▶ How to complete this task
Scan the entries for lines with the word "tests" and copy those lines.

▶ Entries supplied

──────────────────────────────

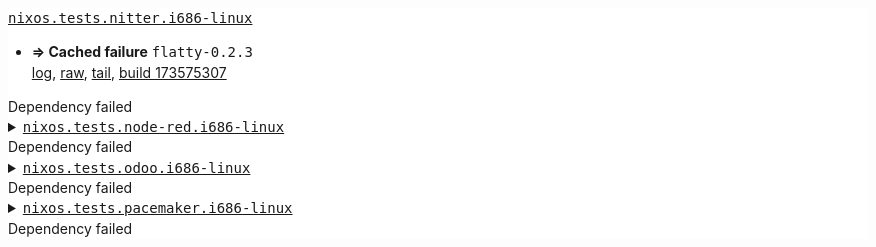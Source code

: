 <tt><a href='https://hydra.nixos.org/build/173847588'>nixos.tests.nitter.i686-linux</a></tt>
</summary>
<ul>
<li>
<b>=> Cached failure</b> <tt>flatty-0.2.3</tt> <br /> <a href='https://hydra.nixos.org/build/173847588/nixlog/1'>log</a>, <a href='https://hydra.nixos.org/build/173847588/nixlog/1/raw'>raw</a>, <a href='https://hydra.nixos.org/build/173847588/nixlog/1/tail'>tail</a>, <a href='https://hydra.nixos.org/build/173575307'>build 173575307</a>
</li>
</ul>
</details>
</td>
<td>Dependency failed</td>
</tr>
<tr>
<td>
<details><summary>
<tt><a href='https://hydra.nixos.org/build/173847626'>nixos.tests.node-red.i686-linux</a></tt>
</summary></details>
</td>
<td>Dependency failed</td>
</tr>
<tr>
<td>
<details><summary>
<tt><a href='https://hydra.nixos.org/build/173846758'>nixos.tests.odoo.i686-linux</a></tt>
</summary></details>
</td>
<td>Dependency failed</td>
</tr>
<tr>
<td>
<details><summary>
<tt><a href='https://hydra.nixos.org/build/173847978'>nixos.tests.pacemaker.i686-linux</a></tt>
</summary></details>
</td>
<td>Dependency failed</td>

──────────────────────────────

▶ Completed exercise
: <tt><a href='https://hydra.nixos.org/build/173847588'>nixos.tests.nitter.i686-linux</a></tt>
<tt><a href='https://hydra.nixos.org/build/173847626'>nixos.tests.node-red.i686-linux</a></tt>
<tt><a href='https://hydra.nixos.org/build/173846758'>nixos.tests.odoo.i686-linux</a></tt>
<tt><a href='https://hydra.nixos.org/build/173847978'>nixos.tests.pacemaker.i686-linux</a></tt>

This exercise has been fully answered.